*Collected data*.
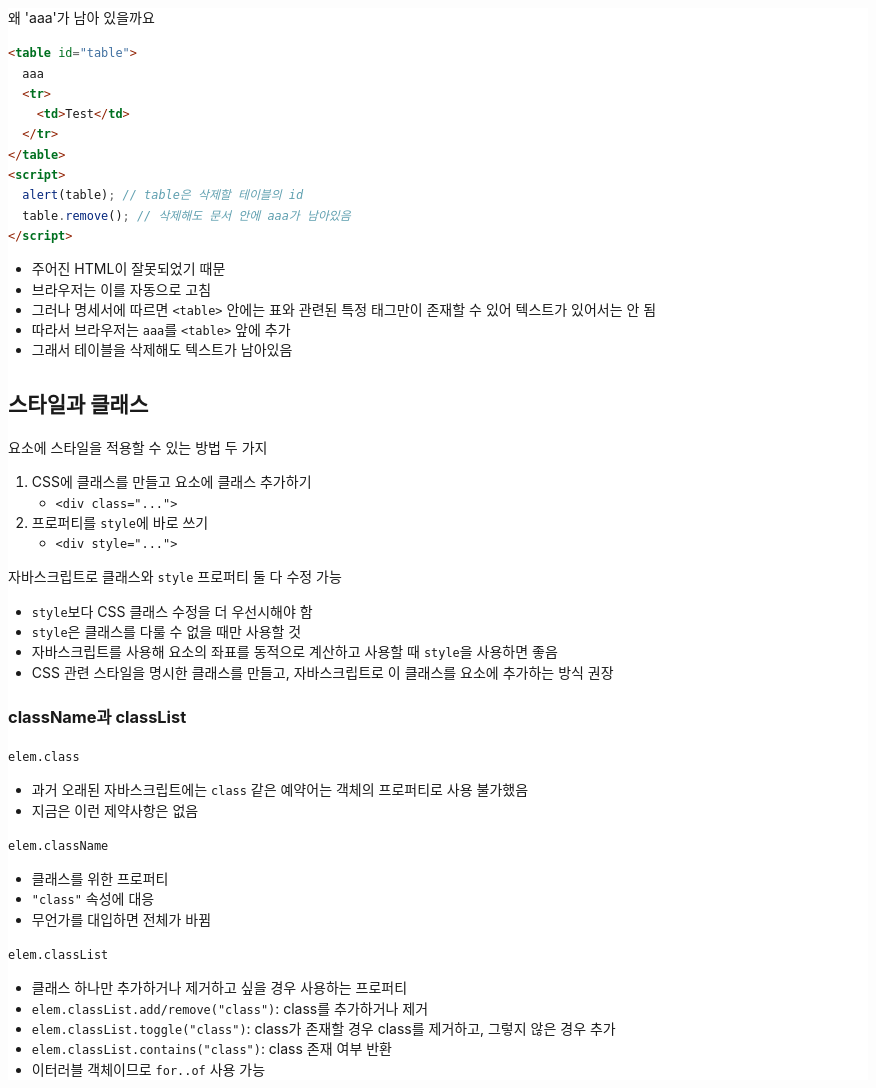 왜 'aaa'가 남아 있을까요

```html
<table id="table">
  aaa
  <tr>
    <td>Test</td>
  </tr>
</table>
<script>
  alert(table); // table은 삭제할 테이블의 id
  table.remove(); // 삭제해도 문서 안에 aaa가 남아있음
</script>
```

- 주어진 HTML이 잘못되었기 때문
- 브라우저는 이를 자동으로 고침
- 그러나 명세서에 따르면 `<table>` 안에는 표와 관련된 특정 태그만이 존재할 수 있어 텍스트가 있어서는 안 됨
- 따라서 브라우저는 `aaa`를 `<table>` 앞에 추가
- 그래서 테이블을 삭제해도 텍스트가 남아있음

## 스타일과 클래스

요소에 스타일을 적용할 수 있는 방법 두 가지

1. CSS에 클래스를 만들고 요소에 클래스 추가하기
   - `<div class="...">`
2. 프로퍼티를 `style`에 바로 쓰기
   - `<div style="...">`

자바스크립트로 클래스와 `style` 프로퍼티 둘 다 수정 가능

- `style`보다 CSS 클래스 수정을 더 우선시해야 함
- `style`은 클래스를 다룰 수 없을 때만 사용할 것
- 자바스크립트를 사용해 요소의 좌표를 동적으로 계산하고 사용할 때 `style`을 사용하면 좋음
- CSS 관련 스타일을 명시한 클래스를 만들고, 자바스크립트로 이 클래스를 요소에 추가하는 방식 권장

### className과 classList

`elem.class`

- 과거 오래된 자바스크립트에는 `class` 같은 예약어는 객체의 프로퍼티로 사용 불가했음
- 지금은 이런 제약사항은 없음

`elem.className`

- 클래스를 위한 프로퍼티
- `"class"` 속성에 대응
- 무언가를 대입하면 전체가 바뀜

`elem.classList`

- 클래스 하나만 추가하거나 제거하고 싶을 경우 사용하는 프로퍼티
- `elem.classList.add/remove("class")`: class를 추가하거나 제거
- `elem.classList.toggle("class")`: class가 존재할 경우 class를 제거하고, 그렇지 않은 경우 추가
- `elem.classList.contains("class")`: class 존재 여부 반환
- 이터러블 객체이므로 `for..of` 사용 가능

*AIM OF THE EXERCISE*. A single integer is the expected output: the number of lines in the data that include the word "텍스트가".

*RESPONSE TO THE TASK*. 2